Saltata l'esibizione degli scampanotadôrs. La comunità di Majano si stringe attorno a don Emmanuel Runditse che lancia anche una frecciatina all'amministrazione comunale

Oggi, 2 luglio, si sono svolte a Majano le celebrazioni della Festa per i Santi Patroni Pietro e Paolo e del 50° anniversario della locale Associazione dei donatori di sangue. Tutto si è svolto con toni meno festosi di quanto ci si immagginasse solo qualche giorno fa. E' stato addirittura annullato lo spettacolo degli scampanotadôrs previsto a inizio giornata. Una situazione inevitabile dopo che ha iniziato a circolare la notizia della multa causata dallo sforamento acustico (di oltre i 60 decibel certificato dall'Arpa), generato dalle nuove campane del paese posizionate sul campanile a maggio 2012.

VIDEO Il Comune di Majano si difende: "Atto dovuto" 
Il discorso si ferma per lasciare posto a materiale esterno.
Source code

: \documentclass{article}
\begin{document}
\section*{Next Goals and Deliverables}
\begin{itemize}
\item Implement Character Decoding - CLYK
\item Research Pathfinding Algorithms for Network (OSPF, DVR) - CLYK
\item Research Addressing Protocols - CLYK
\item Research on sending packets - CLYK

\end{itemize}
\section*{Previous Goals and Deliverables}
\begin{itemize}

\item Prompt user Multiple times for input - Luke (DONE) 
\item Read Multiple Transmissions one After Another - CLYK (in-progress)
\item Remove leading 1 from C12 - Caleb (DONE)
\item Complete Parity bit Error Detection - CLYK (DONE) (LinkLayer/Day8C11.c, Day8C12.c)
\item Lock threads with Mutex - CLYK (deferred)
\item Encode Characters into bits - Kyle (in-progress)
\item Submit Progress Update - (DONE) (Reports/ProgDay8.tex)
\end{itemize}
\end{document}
Martedì scorso i vigili hanno consegnato al prete, originario del Burundi, una sanzione da 2000 euro, a cui si aggiungono però anche i 1800 euro per le spese sostenute. 3800 euro da pagare entro due mesi, oltre ai 130 mila euro di debito da saldare quanto prima per pagare proprio il costo di quelle campane. Una situazione beffarda, quasi insostenibile, e che Don Emmanuel ha affrontato, come promesso, durante l'omelia di questa mattina. "Quello che è accaduto è senza dubbio un attacco al nostro culto cristiano e alle nostre tradizioni- ha spiegato il parroco-. Al mio insediamento, datato primo marzo 2014, quelle campane le ho trovate già sul campanile. Mi hanno accolto e fino a stamattina suonavano. Ora, però, non so se suoneranno ancora." Poi l'appello del sacerdote affinchè il loro suono riecheggi ancora fra le strade della loro comunità: "Aiutatemi con un contributo affichè la voce di Dio continui a richiamare la nostra spiritualità millenaria". 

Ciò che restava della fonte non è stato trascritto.